Listed entries =
━━━━━━━━━━

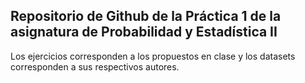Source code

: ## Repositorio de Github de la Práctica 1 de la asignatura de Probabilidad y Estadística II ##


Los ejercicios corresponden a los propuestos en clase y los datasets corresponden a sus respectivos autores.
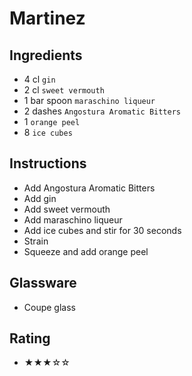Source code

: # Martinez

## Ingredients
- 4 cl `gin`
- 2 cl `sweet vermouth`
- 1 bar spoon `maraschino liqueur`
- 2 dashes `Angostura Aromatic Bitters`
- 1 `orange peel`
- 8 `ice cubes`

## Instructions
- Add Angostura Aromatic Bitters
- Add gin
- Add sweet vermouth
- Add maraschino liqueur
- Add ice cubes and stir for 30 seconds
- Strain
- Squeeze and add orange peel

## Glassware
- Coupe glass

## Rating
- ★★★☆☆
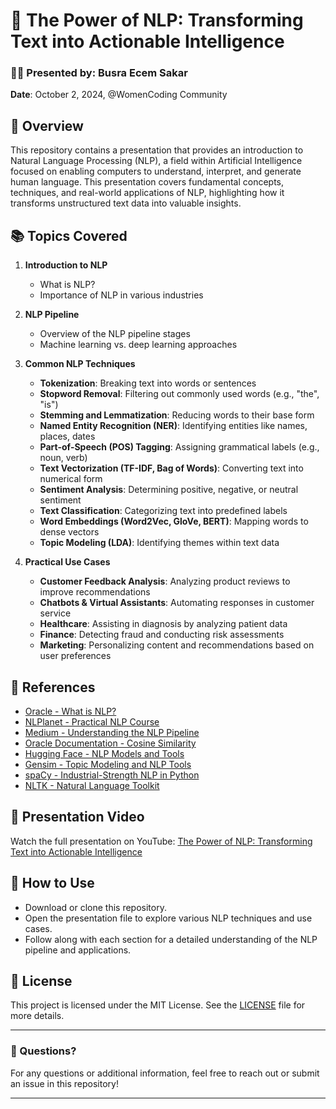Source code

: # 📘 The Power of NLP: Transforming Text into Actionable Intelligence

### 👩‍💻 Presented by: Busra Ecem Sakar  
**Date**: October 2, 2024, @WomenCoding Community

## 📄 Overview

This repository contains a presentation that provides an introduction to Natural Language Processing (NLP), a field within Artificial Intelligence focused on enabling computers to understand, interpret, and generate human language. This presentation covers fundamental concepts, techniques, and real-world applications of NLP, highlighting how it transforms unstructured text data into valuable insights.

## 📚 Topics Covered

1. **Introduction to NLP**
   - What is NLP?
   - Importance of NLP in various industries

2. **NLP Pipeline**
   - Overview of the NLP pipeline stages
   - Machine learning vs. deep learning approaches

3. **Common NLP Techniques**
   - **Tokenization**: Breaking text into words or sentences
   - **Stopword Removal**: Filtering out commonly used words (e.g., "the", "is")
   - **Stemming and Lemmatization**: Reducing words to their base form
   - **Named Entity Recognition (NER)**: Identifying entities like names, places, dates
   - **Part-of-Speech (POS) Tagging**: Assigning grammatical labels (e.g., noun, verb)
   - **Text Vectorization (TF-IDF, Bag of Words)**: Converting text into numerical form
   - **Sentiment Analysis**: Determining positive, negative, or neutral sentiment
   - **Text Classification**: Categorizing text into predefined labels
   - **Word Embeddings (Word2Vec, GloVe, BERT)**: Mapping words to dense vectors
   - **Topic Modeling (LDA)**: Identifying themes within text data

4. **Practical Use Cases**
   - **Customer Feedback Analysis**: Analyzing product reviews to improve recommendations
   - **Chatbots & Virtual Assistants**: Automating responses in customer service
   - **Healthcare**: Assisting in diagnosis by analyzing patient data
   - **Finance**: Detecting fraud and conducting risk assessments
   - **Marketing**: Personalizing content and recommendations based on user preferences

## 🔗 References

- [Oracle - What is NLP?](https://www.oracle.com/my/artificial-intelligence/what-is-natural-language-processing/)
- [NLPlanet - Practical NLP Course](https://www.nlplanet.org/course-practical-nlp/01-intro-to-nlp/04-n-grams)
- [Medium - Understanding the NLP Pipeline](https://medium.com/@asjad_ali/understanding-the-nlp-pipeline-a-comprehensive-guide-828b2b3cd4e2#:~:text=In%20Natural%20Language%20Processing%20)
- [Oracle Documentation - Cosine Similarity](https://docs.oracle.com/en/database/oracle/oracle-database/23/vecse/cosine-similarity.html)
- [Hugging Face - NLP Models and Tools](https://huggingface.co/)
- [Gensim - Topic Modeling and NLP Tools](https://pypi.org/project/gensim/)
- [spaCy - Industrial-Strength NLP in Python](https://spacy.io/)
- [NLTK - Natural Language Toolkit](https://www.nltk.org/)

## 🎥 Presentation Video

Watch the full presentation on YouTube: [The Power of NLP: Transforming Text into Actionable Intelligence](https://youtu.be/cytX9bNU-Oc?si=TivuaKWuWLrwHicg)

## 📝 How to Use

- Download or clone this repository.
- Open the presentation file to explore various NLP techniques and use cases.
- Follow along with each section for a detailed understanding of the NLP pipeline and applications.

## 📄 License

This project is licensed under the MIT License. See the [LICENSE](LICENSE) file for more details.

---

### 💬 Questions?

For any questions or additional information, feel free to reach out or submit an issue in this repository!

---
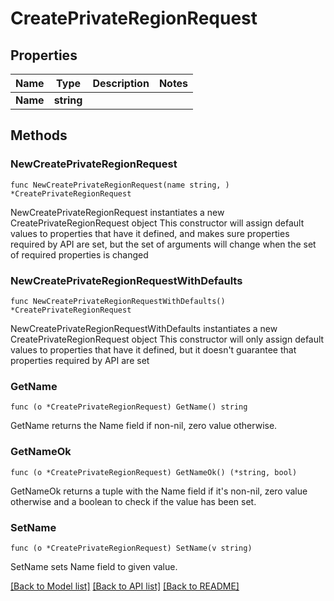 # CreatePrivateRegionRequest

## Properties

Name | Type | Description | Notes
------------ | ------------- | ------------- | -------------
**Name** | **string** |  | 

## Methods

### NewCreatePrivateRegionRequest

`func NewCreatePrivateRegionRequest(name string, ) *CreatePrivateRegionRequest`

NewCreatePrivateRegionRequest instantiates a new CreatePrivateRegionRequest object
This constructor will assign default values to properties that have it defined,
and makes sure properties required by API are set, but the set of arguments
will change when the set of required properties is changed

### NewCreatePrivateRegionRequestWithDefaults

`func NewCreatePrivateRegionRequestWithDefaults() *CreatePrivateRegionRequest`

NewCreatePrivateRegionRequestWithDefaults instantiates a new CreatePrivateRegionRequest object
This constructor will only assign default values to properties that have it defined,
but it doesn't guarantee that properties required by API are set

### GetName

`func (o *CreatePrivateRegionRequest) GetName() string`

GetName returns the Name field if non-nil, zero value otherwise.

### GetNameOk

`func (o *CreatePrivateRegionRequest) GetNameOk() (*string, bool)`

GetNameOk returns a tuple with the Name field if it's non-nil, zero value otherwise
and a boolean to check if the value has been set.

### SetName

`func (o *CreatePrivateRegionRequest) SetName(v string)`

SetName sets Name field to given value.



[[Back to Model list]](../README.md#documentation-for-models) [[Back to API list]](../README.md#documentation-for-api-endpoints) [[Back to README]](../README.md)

━━━━━━━━━━

Task prompt = All the material shown above is to be copied exactly, with no pictures carried over.

Task output =
Source code

: ## Repositorio de Github de la Práctica 1 de la asignatura de Probabilidad y Estadística II ##


Los ejercicios corresponden a los propuestos en clase y los datasets corresponden a sus respectivos autores.
Source code

: # Martinez

## Ingredients
- 4 cl `gin`
- 2 cl `sweet vermouth`
- 1 bar spoon `maraschino liqueur`
- 2 dashes `Angostura Aromatic Bitters`
- 1 `orange peel`
- 8 `ice cubes`

## Instructions
- Add Angostura Aromatic Bitters
- Add gin
- Add sweet vermouth
- Add maraschino liqueur
- Add ice cubes and stir for 30 seconds
- Strain
- Squeeze and add orange peel

## Glassware
- Coupe glass

## Rating
- ★★★☆☆
Source code

: # 📘 The Power of NLP: Transforming Text into Actionable Intelligence

### 👩‍💻 Presented by: Busra Ecem Sakar  
**Date**: October 2, 2024, @WomenCoding Community

## 📄 Overview

This repository contains a presentation that provides an introduction to Natural Language Processing (NLP), a field within Artificial Intelligence focused on enabling computers to understand, interpret, and generate human language. This presentation covers fundamental concepts, techniques, and real-world applications of NLP, highlighting how it transforms unstructured text data into valuable insights.

## 📚 Topics Covered

1. **Introduction to NLP**
   - What is NLP?
   - Importance of NLP in various industries

2. **NLP Pipeline**
   - Overview of the NLP pipeline stages
   - Machine learning vs. deep learning approaches

3. **Common NLP Techniques**
   - **Tokenization**: Breaking text into words or sentences
   - **Stopword Removal**: Filtering out commonly used words (e.g., "the", "is")
   - **Stemming and Lemmatization**: Reducing words to their base form
   - **Named Entity Recognition (NER)**: Identifying entities like names, places, dates
   - **Part-of-Speech (POS) Tagging**: Assigning grammatical labels (e.g., noun, verb)
   - **Text Vectorization (TF-IDF, Bag of Words)**: Converting text into numerical form
   - **Sentiment Analysis**: Determining positive, negative, or neutral sentiment
   - **Text Classification**: Categorizing text into predefined labels
   - **Word Embeddings (Word2Vec, GloVe, BERT)**: Mapping words to dense vectors
   - **Topic Modeling (LDA)**: Identifying themes within text data

4. **Practical Use Cases**
   - **Customer Feedback Analysis**: Analyzing product reviews to improve recommendations
   - **Chatbots & Virtual Assistants**: Automating responses in customer service
   - **Healthcare**: Assisting in diagnosis by analyzing patient data
   - **Finance**: Detecting fraud and conducting risk assessments
   - **Marketing**: Personalizing content and recommendations based on user preferences

## 🔗 References

- [Oracle - What is NLP?](https://www.oracle.com/my/artificial-intelligence/what-is-natural-language-processing/)
- [NLPlanet - Practical NLP Course](https://www.nlplanet.org/course-practical-nlp/01-intro-to-nlp/04-n-grams)
- [Medium - Understanding the NLP Pipeline](https://medium.com/@asjad_ali/understanding-the-nlp-pipeline-a-comprehensive-guide-828b2b3cd4e2#:~:text=In%20Natural%20Language%20Processing%20)
- [Oracle Documentation - Cosine Similarity](https://docs.oracle.com/en/database/oracle/oracle-database/23/vecse/cosine-similarity.html)
- [Hugging Face - NLP Models and Tools](https://huggingface.co/)
- [Gensim - Topic Modeling and NLP Tools](https://pypi.org/project/gensim/)
- [spaCy - Industrial-Strength NLP in Python](https://spacy.io/)
- [NLTK - Natural Language Toolkit](https://www.nltk.org/)

## 🎥 Presentation Video

Watch the full presentation on YouTube: [The Power of NLP: Transforming Text into Actionable Intelligence](https://youtu.be/cytX9bNU-Oc?si=TivuaKWuWLrwHicg)

## 📝 How to Use

- Download or clone this repository.
- Open the presentation file to explore various NLP techniques and use cases.
- Follow along with each section for a detailed understanding of the NLP pipeline and applications.

## 📄 License

This project is licensed under the MIT License. See the [LICENSE](LICENSE) file for more details.

---

### 💬 Questions?

For any questions or additional information, feel free to reach out or submit an issue in this repository!

---
 # CreatePrivateRegionRequest

## Properties

Name | Type | Description | Notes
------------ | ------------- | ------------- | -------------
**Name** | **string** |  | 

## Methods

### NewCreatePrivateRegionRequest

`func NewCreatePrivateRegionRequest(name string, ) *CreatePrivateRegionRequest`

NewCreatePrivateRegionRequest instantiates a new CreatePrivateRegionRequest object
This constructor will assign default values to properties that have it defined,
and makes sure properties required by API are set, but the set of arguments
will change when the set of required properties is changed

### NewCreatePrivateRegionRequestWithDefaults

`func NewCreatePrivateRegionRequestWithDefaults() *CreatePrivateRegionRequest`

NewCreatePrivateRegionRequestWithDefaults instantiates a new CreatePrivateRegionRequest object
This constructor will only assign default values to properties that have it defined,
but it doesn't guarantee that properties required by API are set

### GetName

`func (o *CreatePrivateRegionRequest) GetName() string`

GetName returns the Name field if non-nil, zero value otherwise.

### GetNameOk

`func (o *CreatePrivateRegionRequest) GetNameOk() (*string, bool)`

GetNameOk returns a tuple with the Name field if it's non-nil, zero value otherwise
and a boolean to check if the value has been set.

### SetName

`func (o *CreatePrivateRegionRequest) SetName(v string)`

SetName sets Name field to given value.



[[Back to Model list]](../README.md#documentation-for-models) [[Back to API list]](../README.md#documentation-for-api-endpoints) [[Back to README]](../README.md)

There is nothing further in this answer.